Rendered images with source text
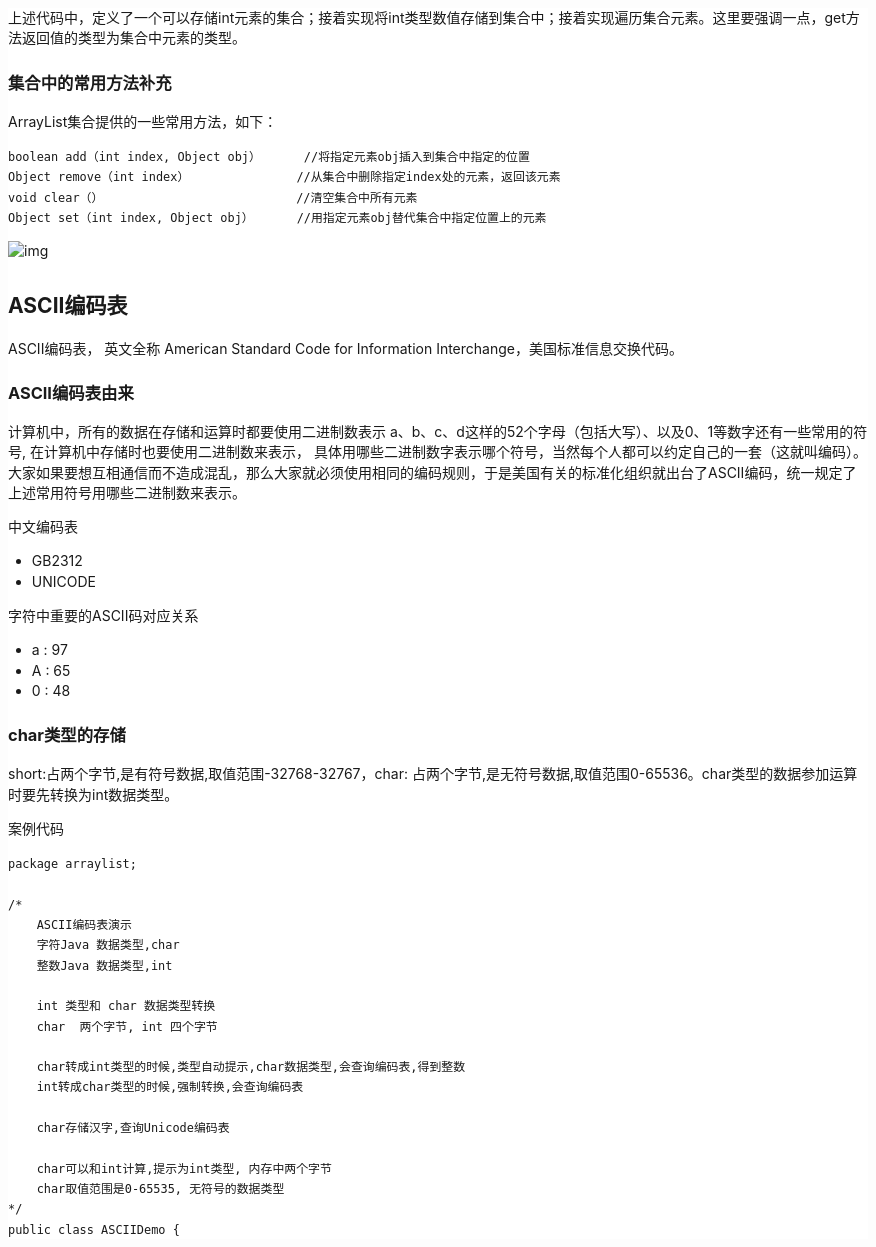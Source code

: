 

上述代码中，定义了一个可以存储int元素的集合；接着实现将int类型数值存储到集合中；接着实现遍历集合元素。这里要强调一点，get方法返回值的类型为集合中元素的类型。

### 集合中的常用方法补充

ArrayList集合提供的一些常用方法，如下：

```
boolean add（int index, Object obj）      //将指定元素obj插入到集合中指定的位置
Object remove（int index）    　　　　　 　//从集合中删除指定index处的元素，返回该元素
void clear（）    　　　　　　　　　　　　   //清空集合中所有元素
Object set（int index, Object obj）      //用指定元素obj替代集合中指定位置上的元素
```

 

 

![img](https://images2015.cnblogs.com/blog/612774/201707/612774-20170705223218878-1549729373.jpg)

## ASCII编码表

ASCII编码表， 英文全称 American Standard Code for Information Interchange，美国标准信息交换代码。

### ASCII编码表由来

计算机中，所有的数据在存储和运算时都要使用二进制数表示
a、b、c、d这样的52个字母（包括大写）、以及0、1等数字还有一些常用的符号, 在计算机中存储时也要使用二进制数来表示， 具体用哪些二进制数字表示哪个符号，当然每个人都可以约定自己的一套（这就叫编码）。
大家如果要想互相通信而不造成混乱，那么大家就必须使用相同的编码规则，于是美国有关的标准化组织就出台了ASCII编码，统一规定了上述常用符号用哪些二进制数来表示。

中文编码表

- GB2312
- UNICODE

字符中重要的ASCII码对应关系

- a : 97
- A : 65
- 0 : 48

### char类型的存储

short:占两个字节,是有符号数据,取值范围-32768-32767，char: 占两个字节,是无符号数据,取值范围0-65536。char类型的数据参加运算时要先转换为int数据类型。

案例代码



```
package arraylist;

/*
    ASCII编码表演示
    字符Java 数据类型,char
    整数Java 数据类型,int
    
    int 类型和 char 数据类型转换
    char  两个字节, int 四个字节
    
    char转成int类型的时候,类型自动提示,char数据类型,会查询编码表,得到整数
    int转成char类型的时候,强制转换,会查询编码表
    
    char存储汉字,查询Unicode编码表
    
    char可以和int计算,提示为int类型, 内存中两个字节
    char取值范围是0-65535, 无符号的数据类型
*/
public class ASCIIDemo {
```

TO DO: Write the records out exactly, dropping every image.

OUTPUT:
Source code

: 

上述代码中，定义了一个可以存储int元素的集合；接着实现将int类型数值存储到集合中；接着实现遍历集合元素。这里要强调一点，get方法返回值的类型为集合中元素的类型。

### 集合中的常用方法补充

ArrayList集合提供的一些常用方法，如下：

```
boolean add（int index, Object obj）      //将指定元素obj插入到集合中指定的位置
Object remove（int index）    　　　　　 　//从集合中删除指定index处的元素，返回该元素
void clear（）    　　　　　　　　　　　　   //清空集合中所有元素
Object set（int index, Object obj）      //用指定元素obj替代集合中指定位置上的元素
```

 

 

![img](https://images2015.cnblogs.com/blog/612774/201707/612774-20170705223218878-1549729373.jpg)

## ASCII编码表

ASCII编码表， 英文全称 American Standard Code for Information Interchange，美国标准信息交换代码。

### ASCII编码表由来

计算机中，所有的数据在存储和运算时都要使用二进制数表示
a、b、c、d这样的52个字母（包括大写）、以及0、1等数字还有一些常用的符号, 在计算机中存储时也要使用二进制数来表示， 具体用哪些二进制数字表示哪个符号，当然每个人都可以约定自己的一套（这就叫编码）。
大家如果要想互相通信而不造成混乱，那么大家就必须使用相同的编码规则，于是美国有关的标准化组织就出台了ASCII编码，统一规定了上述常用符号用哪些二进制数来表示。

中文编码表

- GB2312
- UNICODE

字符中重要的ASCII码对应关系

- a : 97
- A : 65
- 0 : 48

### char类型的存储

short:占两个字节,是有符号数据,取值范围-32768-32767，char: 占两个字节,是无符号数据,取值范围0-65536。char类型的数据参加运算时要先转换为int数据类型。

案例代码



```
package arraylist;

/*
    ASCII编码表演示
    字符Java 数据类型,char
    整数Java 数据类型,int
    
    int 类型和 char 数据类型转换
    char  两个字节, int 四个字节
    
    char转成int类型的时候,类型自动提示,char数据类型,会查询编码表,得到整数
    int转成char类型的时候,强制转换,会查询编码表
    
    char存储汉字,查询Unicode编码表
    
    char可以和int计算,提示为int类型, 内存中两个字节
    char取值范围是0-65535, 无符号的数据类型
*/
public class ASCIIDemo {
```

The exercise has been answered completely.